- _Collected data entries_:
************
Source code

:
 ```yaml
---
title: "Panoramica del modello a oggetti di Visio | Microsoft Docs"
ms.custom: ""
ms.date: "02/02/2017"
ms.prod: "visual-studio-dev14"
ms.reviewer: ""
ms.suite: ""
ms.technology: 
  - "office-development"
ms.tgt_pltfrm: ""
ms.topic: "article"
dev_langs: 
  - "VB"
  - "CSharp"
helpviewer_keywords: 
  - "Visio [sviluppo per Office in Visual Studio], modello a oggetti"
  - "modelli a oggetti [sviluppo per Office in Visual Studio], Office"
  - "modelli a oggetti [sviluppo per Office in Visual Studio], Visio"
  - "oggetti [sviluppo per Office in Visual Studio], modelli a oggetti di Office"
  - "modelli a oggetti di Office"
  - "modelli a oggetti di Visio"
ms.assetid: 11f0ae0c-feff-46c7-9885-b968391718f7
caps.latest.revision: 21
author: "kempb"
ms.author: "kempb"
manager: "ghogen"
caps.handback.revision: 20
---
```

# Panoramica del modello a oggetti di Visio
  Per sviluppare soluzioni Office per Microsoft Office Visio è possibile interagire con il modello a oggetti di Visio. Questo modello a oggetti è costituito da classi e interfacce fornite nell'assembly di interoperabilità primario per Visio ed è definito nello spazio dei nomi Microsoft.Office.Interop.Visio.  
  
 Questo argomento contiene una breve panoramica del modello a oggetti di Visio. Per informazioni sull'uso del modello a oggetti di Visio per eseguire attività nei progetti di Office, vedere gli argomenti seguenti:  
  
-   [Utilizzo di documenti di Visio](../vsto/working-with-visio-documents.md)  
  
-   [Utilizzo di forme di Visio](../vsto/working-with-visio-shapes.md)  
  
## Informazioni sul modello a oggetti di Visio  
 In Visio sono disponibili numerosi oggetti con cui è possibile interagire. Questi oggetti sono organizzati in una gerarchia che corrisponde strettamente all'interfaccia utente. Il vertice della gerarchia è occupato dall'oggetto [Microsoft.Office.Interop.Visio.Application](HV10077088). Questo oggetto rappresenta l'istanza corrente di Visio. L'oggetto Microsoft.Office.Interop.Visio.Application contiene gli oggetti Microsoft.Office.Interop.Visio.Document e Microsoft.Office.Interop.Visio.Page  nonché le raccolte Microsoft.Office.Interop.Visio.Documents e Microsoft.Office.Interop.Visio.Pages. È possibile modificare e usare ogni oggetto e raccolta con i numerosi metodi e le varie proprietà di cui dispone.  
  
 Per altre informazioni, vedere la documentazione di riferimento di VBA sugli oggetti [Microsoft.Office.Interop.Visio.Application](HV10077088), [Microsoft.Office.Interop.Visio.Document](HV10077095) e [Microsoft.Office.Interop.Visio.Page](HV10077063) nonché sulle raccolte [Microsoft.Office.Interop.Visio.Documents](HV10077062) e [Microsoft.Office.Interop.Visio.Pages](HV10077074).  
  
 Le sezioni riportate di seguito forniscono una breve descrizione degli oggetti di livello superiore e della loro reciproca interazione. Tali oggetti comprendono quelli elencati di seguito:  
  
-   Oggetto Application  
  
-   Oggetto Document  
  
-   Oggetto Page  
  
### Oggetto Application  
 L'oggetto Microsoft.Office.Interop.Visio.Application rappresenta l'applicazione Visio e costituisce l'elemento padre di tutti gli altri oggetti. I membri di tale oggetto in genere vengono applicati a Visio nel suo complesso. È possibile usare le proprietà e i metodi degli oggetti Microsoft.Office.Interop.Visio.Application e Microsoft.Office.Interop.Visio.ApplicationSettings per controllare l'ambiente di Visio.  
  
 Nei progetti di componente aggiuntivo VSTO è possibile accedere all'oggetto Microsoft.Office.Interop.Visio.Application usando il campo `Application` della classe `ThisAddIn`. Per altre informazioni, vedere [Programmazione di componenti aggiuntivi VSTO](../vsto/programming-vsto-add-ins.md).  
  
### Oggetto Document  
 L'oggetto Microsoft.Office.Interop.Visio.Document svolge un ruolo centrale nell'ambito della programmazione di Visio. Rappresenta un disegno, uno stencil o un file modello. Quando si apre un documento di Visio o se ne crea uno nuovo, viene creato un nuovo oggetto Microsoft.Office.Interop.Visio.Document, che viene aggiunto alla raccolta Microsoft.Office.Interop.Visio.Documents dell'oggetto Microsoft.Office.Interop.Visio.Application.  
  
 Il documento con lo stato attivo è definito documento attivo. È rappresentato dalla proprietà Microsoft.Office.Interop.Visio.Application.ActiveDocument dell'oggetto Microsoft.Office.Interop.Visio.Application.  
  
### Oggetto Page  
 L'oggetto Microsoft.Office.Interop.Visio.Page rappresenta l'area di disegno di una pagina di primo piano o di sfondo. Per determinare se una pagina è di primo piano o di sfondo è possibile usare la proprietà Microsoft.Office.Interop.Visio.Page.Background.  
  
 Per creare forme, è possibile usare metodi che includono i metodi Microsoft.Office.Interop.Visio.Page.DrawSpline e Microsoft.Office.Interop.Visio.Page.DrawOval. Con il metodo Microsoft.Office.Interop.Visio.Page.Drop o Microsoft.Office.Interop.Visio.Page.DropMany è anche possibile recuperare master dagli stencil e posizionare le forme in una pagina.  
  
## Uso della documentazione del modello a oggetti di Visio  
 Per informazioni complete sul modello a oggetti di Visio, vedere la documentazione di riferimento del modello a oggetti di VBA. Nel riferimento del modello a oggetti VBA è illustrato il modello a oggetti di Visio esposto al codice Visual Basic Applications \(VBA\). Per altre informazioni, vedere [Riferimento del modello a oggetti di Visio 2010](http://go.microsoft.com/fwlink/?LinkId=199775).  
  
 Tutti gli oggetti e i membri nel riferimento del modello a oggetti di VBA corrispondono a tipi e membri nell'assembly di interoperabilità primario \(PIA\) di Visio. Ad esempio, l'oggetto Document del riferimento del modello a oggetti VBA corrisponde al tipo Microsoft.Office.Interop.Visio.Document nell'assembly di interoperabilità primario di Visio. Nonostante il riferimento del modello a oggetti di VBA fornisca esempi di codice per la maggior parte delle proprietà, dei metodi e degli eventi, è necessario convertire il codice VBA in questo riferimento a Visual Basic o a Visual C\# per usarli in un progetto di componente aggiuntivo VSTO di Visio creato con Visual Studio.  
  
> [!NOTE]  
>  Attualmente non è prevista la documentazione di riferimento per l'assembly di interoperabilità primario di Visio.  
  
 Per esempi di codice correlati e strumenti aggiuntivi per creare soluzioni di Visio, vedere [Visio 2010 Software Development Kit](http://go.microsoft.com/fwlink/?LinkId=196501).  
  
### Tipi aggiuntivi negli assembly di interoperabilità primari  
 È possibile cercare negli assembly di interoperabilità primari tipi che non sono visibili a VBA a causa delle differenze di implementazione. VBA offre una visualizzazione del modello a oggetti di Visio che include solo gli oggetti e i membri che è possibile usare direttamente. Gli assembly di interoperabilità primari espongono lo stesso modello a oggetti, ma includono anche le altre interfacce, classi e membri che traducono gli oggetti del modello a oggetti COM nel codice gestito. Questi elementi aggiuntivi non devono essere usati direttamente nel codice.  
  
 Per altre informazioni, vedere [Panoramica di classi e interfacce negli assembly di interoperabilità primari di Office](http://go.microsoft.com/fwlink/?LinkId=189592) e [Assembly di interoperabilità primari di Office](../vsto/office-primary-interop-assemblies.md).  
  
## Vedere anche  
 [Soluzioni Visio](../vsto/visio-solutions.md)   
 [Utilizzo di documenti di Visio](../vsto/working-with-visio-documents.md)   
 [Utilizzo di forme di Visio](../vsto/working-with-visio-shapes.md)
************
- _The task_: Output the entries above in their entirety, exactly as written.

- _Result of the task_:
Source code

:
 ```yaml
---
title: "Panoramica del modello a oggetti di Visio | Microsoft Docs"
ms.custom: ""
ms.date: "02/02/2017"
ms.prod: "visual-studio-dev14"
ms.reviewer: ""
ms.suite: ""
ms.technology: 
  - "office-development"
ms.tgt_pltfrm: ""
ms.topic: "article"
dev_langs: 
  - "VB"
  - "CSharp"
helpviewer_keywords: 
  - "Visio [sviluppo per Office in Visual Studio], modello a oggetti"
  - "modelli a oggetti [sviluppo per Office in Visual Studio], Office"
  - "modelli a oggetti [sviluppo per Office in Visual Studio], Visio"
  - "oggetti [sviluppo per Office in Visual Studio], modelli a oggetti di Office"
  - "modelli a oggetti di Office"
  - "modelli a oggetti di Visio"
ms.assetid: 11f0ae0c-feff-46c7-9885-b968391718f7
caps.latest.revision: 21
author: "kempb"
ms.author: "kempb"
manager: "ghogen"
caps.handback.revision: 20
---
```

# Panoramica del modello a oggetti di Visio
  Per sviluppare soluzioni Office per Microsoft Office Visio è possibile interagire con il modello a oggetti di Visio. Questo modello a oggetti è costituito da classi e interfacce fornite nell'assembly di interoperabilità primario per Visio ed è definito nello spazio dei nomi Microsoft.Office.Interop.Visio.  
  
 Questo argomento contiene una breve panoramica del modello a oggetti di Visio. Per informazioni sull'uso del modello a oggetti di Visio per eseguire attività nei progetti di Office, vedere gli argomenti seguenti:  
  
-   [Utilizzo di documenti di Visio](../vsto/working-with-visio-documents.md)  
  
-   [Utilizzo di forme di Visio](../vsto/working-with-visio-shapes.md)  
  
## Informazioni sul modello a oggetti di Visio  
 In Visio sono disponibili numerosi oggetti con cui è possibile interagire. Questi oggetti sono organizzati in una gerarchia che corrisponde strettamente all'interfaccia utente. Il vertice della gerarchia è occupato dall'oggetto [Microsoft.Office.Interop.Visio.Application](HV10077088). Questo oggetto rappresenta l'istanza corrente di Visio. L'oggetto Microsoft.Office.Interop.Visio.Application contiene gli oggetti Microsoft.Office.Interop.Visio.Document e Microsoft.Office.Interop.Visio.Page  nonché le raccolte Microsoft.Office.Interop.Visio.Documents e Microsoft.Office.Interop.Visio.Pages. È possibile modificare e usare ogni oggetto e raccolta con i numerosi metodi e le varie proprietà di cui dispone.  
  
 Per altre informazioni, vedere la documentazione di riferimento di VBA sugli oggetti [Microsoft.Office.Interop.Visio.Application](HV10077088), [Microsoft.Office.Interop.Visio.Document](HV10077095) e [Microsoft.Office.Interop.Visio.Page](HV10077063) nonché sulle raccolte [Microsoft.Office.Interop.Visio.Documents](HV10077062) e [Microsoft.Office.Interop.Visio.Pages](HV10077074).  
  
 Le sezioni riportate di seguito forniscono una breve descrizione degli oggetti di livello superiore e della loro reciproca interazione. Tali oggetti comprendono quelli elencati di seguito:  
  
-   Oggetto Application  
  
-   Oggetto Document  
  
-   Oggetto Page  
  
### Oggetto Application  
 L'oggetto Microsoft.Office.Interop.Visio.Application rappresenta l'applicazione Visio e costituisce l'elemento padre di tutti gli altri oggetti. I membri di tale oggetto in genere vengono applicati a Visio nel suo complesso. È possibile usare le proprietà e i metodi degli oggetti Microsoft.Office.Interop.Visio.Application e Microsoft.Office.Interop.Visio.ApplicationSettings per controllare l'ambiente di Visio.  
  
 Nei progetti di componente aggiuntivo VSTO è possibile accedere all'oggetto Microsoft.Office.Interop.Visio.Application usando il campo `Application` della classe `ThisAddIn`. Per altre informazioni, vedere [Programmazione di componenti aggiuntivi VSTO](../vsto/programming-vsto-add-ins.md).  
  
### Oggetto Document  
 L'oggetto Microsoft.Office.Interop.Visio.Document svolge un ruolo centrale nell'ambito della programmazione di Visio. Rappresenta un disegno, uno stencil o un file modello. Quando si apre un documento di Visio o se ne crea uno nuovo, viene creato un nuovo oggetto Microsoft.Office.Interop.Visio.Document, che viene aggiunto alla raccolta Microsoft.Office.Interop.Visio.Documents dell'oggetto Microsoft.Office.Interop.Visio.Application.  
  
 Il documento con lo stato attivo è definito documento attivo. È rappresentato dalla proprietà Microsoft.Office.Interop.Visio.Application.ActiveDocument dell'oggetto Microsoft.Office.Interop.Visio.Application.  
  
### Oggetto Page  
 L'oggetto Microsoft.Office.Interop.Visio.Page rappresenta l'area di disegno di una pagina di primo piano o di sfondo. Per determinare se una pagina è di primo piano o di sfondo è possibile usare la proprietà Microsoft.Office.Interop.Visio.Page.Background.  
  
 Per creare forme, è possibile usare metodi che includono i metodi Microsoft.Office.Interop.Visio.Page.DrawSpline e Microsoft.Office.Interop.Visio.Page.DrawOval. Con il metodo Microsoft.Office.Interop.Visio.Page.Drop o Microsoft.Office.Interop.Visio.Page.DropMany è anche possibile recuperare master dagli stencil e posizionare le forme in una pagina.  
  
## Uso della documentazione del modello a oggetti di Visio  
 Per informazioni complete sul modello a oggetti di Visio, vedere la documentazione di riferimento del modello a oggetti di VBA. Nel riferimento del modello a oggetti VBA è illustrato il modello a oggetti di Visio esposto al codice Visual Basic Applications \(VBA\). Per altre informazioni, vedere [Riferimento del modello a oggetti di Visio 2010](http://go.microsoft.com/fwlink/?LinkId=199775).  
  
 Tutti gli oggetti e i membri nel riferimento del modello a oggetti di VBA corrispondono a tipi e membri nell'assembly di interoperabilità primario \(PIA\) di Visio. Ad esempio, l'oggetto Document del riferimento del modello a oggetti VBA corrisponde al tipo Microsoft.Office.Interop.Visio.Document nell'assembly di interoperabilità primario di Visio. Nonostante il riferimento del modello a oggetti di VBA fornisca esempi di codice per la maggior parte delle proprietà, dei metodi e degli eventi, è necessario convertire il codice VBA in questo riferimento a Visual Basic o a Visual C\# per usarli in un progetto di componente aggiuntivo VSTO di Visio creato con Visual Studio.  
  
> [!NOTE]  
>  Attualmente non è prevista la documentazione di riferimento per l'assembly di interoperabilità primario di Visio.  
  
 Per esempi di codice correlati e strumenti aggiuntivi per creare soluzioni di Visio, vedere [Visio 2010 Software Development Kit](http://go.microsoft.com/fwlink/?LinkId=196501).  
  
### Tipi aggiuntivi negli assembly di interoperabilità primari  
 È possibile cercare negli assembly di interoperabilità primari tipi che non sono visibili a VBA a causa delle differenze di implementazione. VBA offre una visualizzazione del modello a oggetti di Visio che include solo gli oggetti e i membri che è possibile usare direttamente. Gli assembly di interoperabilità primari espongono lo stesso modello a oggetti, ma includono anche le altre interfacce, classi e membri che traducono gli oggetti del modello a oggetti COM nel codice gestito. Questi elementi aggiuntivi non devono essere usati direttamente nel codice.  
  
 Per altre informazioni, vedere [Panoramica di classi e interfacce negli assembly di interoperabilità primari di Office](http://go.microsoft.com/fwlink/?LinkId=189592) e [Assembly di interoperabilità primari di Office](../vsto/office-primary-interop-assemblies.md).  
  
## Vedere anche  
 [Soluzioni Visio](../vsto/visio-solutions.md)   
 [Utilizzo di documenti di Visio](../vsto/working-with-visio-documents.md)   
 [Utilizzo di forme di Visio](../vsto/working-with-visio-shapes.md)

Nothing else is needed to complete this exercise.